We see that \(u_1\) and \(u_2\) are orthonormal and are thus an orthonormal basis of \(U\).

We want to determine \(\pi_U(v)\) for \(v = \begin{bmatrix}1 & 2 & 3\end{bmatrix}^{\mathsf{T}}\):

\[\begin{aligned}\pi_U(v) & = \sum_{i = 1}^n (v \cdot u_i) u_i \\ & = (v \cdot u_1)u_1 + (v \cdot u_2)u_2 \\ & = \left(1\times \frac{1}{\sqrt{2}}+2\times \frac{1}{\sqrt{2}}+3\times 0\right)u_1 + (1 \times 0 + 2 \times 0 + 3 \times 1)u_2 \\ & = \frac{3}{\sqrt{2}}u_1 + 3 u_2 \\ & = \frac{3}{\sqrt{2}}\begin{bmatrix}\frac{1}{\sqrt{2}} \\ \frac{1}{\sqrt{2}} \\ 0\end{bmatrix}+ 3 \begin{bmatrix}0 \\ 0 \\ 1\end{bmatrix} \\ & = \begin{bmatrix}\frac{3}{2} \\ \frac{3}{2} \\ 3\end{bmatrix}\end{aligned}\]

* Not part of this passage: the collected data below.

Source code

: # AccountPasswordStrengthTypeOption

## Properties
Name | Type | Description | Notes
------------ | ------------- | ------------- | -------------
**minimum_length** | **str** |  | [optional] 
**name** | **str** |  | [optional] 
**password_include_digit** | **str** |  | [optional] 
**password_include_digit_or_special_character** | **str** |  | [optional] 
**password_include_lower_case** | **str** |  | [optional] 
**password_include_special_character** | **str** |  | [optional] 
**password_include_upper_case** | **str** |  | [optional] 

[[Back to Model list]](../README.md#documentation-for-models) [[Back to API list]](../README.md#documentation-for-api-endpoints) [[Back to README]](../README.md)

Theorem: Basis Independence

The orthogonal projection onto a linear subspace is independent of the choice of orthonormal basis for it.

Proof

TODO

Theorem: Linearity of Orthogonal Projections

The orthogonal projection onto a linear subspace is linear.

Proof

TODO